Smugglers penalised for wildlife trafficking
Wildlife trafficking is defined as the illegal trade of wild species of animals and plants. It has negative impacts on the populations of targeted species, ecosystem functions, and the economy. In Guyana, song birds are a frequent target for intended smugglers. Recently, a number of persons were caught attempting to smuggle song birds out of Guyana and were penalised in accordance with the provisions of the Wildlife Conservation and Management Act (2016). They were:
- Harrigobin Lalta, who was fined 1 million GYD after being found with 15 song-birds en route to Canada;
- Seenarine Ramparshad, who was sentenced to 6 months in prison after being intercepted with 3 song-birds destined for New York City;
- David Persaud, who was fined $300,00 for being in possession of 6 song-birds destined for New York City;
- Deryck Singh, who was fined $750,000 after 8 song-birds were found in his possession while travelling to Barbados;
- Deochand Dhanraj, who was fined $700,00 after being intercepted with 6 song birds while heading to New York City; and
- Lakesha Brown, who was fined $500,000 when she was found with 15 song-birds while travelling to New York City.

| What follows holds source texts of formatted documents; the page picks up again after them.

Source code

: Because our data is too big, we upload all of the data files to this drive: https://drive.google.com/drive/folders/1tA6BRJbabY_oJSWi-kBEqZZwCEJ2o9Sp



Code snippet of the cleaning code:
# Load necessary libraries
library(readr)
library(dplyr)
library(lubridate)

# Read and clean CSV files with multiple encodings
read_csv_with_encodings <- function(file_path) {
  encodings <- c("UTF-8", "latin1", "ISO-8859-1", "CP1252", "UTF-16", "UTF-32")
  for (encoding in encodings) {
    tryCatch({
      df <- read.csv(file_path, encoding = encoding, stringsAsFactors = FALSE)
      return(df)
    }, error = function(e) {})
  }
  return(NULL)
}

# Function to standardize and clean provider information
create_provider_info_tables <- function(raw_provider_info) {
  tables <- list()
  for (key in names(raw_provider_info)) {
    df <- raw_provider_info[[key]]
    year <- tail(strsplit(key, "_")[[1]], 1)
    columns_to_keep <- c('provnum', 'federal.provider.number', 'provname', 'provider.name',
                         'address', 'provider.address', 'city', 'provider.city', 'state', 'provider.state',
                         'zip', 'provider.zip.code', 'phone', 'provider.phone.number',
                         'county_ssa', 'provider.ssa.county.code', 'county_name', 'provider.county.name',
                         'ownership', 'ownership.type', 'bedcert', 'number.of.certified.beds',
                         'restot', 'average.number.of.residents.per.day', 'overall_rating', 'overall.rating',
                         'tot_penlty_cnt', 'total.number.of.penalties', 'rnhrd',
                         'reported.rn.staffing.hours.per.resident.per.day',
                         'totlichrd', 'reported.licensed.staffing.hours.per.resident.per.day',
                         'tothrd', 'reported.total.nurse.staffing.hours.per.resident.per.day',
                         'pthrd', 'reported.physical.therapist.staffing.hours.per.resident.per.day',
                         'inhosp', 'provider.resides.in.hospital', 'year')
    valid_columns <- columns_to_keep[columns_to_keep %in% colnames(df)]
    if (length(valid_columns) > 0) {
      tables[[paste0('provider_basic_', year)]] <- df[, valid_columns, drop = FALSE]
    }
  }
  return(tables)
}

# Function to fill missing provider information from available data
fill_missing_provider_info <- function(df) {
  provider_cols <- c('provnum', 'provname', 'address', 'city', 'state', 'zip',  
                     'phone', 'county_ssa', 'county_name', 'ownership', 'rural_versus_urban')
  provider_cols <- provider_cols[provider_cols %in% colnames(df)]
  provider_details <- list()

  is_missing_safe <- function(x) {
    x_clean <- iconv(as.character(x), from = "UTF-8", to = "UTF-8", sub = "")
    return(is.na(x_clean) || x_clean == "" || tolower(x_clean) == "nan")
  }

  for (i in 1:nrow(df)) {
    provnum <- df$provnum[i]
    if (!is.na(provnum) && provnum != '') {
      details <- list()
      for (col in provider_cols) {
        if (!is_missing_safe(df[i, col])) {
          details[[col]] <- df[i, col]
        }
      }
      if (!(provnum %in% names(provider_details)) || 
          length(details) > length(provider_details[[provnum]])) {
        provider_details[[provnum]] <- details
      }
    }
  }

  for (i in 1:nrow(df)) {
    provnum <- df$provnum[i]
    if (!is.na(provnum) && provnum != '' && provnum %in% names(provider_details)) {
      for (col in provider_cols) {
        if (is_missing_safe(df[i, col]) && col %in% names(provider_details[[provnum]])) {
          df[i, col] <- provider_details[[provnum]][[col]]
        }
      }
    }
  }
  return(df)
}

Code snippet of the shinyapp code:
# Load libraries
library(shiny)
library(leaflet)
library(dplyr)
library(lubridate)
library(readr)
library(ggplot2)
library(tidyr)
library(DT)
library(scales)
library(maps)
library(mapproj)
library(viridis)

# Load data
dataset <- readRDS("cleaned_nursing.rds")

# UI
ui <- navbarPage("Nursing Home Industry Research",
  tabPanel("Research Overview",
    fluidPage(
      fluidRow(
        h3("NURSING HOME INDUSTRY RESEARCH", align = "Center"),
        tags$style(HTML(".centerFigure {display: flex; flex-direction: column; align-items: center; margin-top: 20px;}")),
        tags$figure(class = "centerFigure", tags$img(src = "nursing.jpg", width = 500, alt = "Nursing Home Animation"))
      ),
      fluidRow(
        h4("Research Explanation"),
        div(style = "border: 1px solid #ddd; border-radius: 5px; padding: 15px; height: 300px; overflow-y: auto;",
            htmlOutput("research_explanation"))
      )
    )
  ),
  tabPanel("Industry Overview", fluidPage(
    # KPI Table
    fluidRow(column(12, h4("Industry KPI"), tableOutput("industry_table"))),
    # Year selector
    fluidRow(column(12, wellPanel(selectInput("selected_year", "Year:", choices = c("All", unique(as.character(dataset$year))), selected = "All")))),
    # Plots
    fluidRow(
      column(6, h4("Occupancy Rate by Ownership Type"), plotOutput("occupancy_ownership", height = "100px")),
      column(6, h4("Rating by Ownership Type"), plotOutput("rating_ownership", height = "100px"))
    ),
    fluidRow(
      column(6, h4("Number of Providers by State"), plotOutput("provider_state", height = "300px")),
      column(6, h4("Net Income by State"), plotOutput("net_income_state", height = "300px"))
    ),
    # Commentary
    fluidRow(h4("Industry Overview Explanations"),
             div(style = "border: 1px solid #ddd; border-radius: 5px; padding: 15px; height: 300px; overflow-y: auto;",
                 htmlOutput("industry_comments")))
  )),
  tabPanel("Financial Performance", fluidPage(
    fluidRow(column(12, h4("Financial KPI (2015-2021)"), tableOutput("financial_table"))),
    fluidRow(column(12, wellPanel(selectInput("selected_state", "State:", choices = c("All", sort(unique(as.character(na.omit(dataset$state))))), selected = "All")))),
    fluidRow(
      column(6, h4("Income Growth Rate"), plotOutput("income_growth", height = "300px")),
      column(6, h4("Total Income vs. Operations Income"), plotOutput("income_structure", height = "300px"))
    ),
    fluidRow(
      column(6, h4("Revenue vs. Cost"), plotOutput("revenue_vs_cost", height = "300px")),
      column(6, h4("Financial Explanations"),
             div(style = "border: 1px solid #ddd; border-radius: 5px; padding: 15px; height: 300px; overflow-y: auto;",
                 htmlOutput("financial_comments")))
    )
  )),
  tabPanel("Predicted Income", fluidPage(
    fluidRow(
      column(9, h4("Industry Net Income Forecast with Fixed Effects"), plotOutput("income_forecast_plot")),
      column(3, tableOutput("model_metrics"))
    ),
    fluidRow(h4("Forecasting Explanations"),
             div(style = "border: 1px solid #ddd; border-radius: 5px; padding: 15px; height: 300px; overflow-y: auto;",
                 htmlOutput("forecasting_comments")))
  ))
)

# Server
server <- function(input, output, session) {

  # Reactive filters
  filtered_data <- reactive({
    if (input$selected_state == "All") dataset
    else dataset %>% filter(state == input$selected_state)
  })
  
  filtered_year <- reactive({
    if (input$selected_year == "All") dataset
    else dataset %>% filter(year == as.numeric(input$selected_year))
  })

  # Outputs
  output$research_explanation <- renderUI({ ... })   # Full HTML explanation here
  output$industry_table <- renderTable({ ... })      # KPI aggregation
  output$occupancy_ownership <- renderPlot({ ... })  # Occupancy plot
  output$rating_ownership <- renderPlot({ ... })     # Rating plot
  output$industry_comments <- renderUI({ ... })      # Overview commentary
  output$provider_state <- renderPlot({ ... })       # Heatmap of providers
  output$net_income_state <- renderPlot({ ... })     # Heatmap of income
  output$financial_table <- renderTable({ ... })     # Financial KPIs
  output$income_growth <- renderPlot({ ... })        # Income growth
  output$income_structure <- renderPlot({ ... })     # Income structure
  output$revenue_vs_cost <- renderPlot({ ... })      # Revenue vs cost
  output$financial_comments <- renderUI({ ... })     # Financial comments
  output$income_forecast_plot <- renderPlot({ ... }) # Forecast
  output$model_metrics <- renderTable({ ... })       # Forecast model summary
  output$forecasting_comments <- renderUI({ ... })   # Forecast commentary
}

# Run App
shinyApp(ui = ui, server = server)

In each case, the birds were concealed in a cruel manner. There is often a high mortality rate when the birds are removed from the containers/devices in which they are concealed. The GWCMC commends the work of the Customs Anti-Narcotics Unit (CANU) and the Guyana Police Force for their involvement in intercepting these smugglers. We look forward for continued collaboration as we attempt to stamp out the scourge that is wildlife trafficking.
We also take this opportunity to encourage persons wishing to export any species of wildlife to obtain the necessary licences and permits to do so.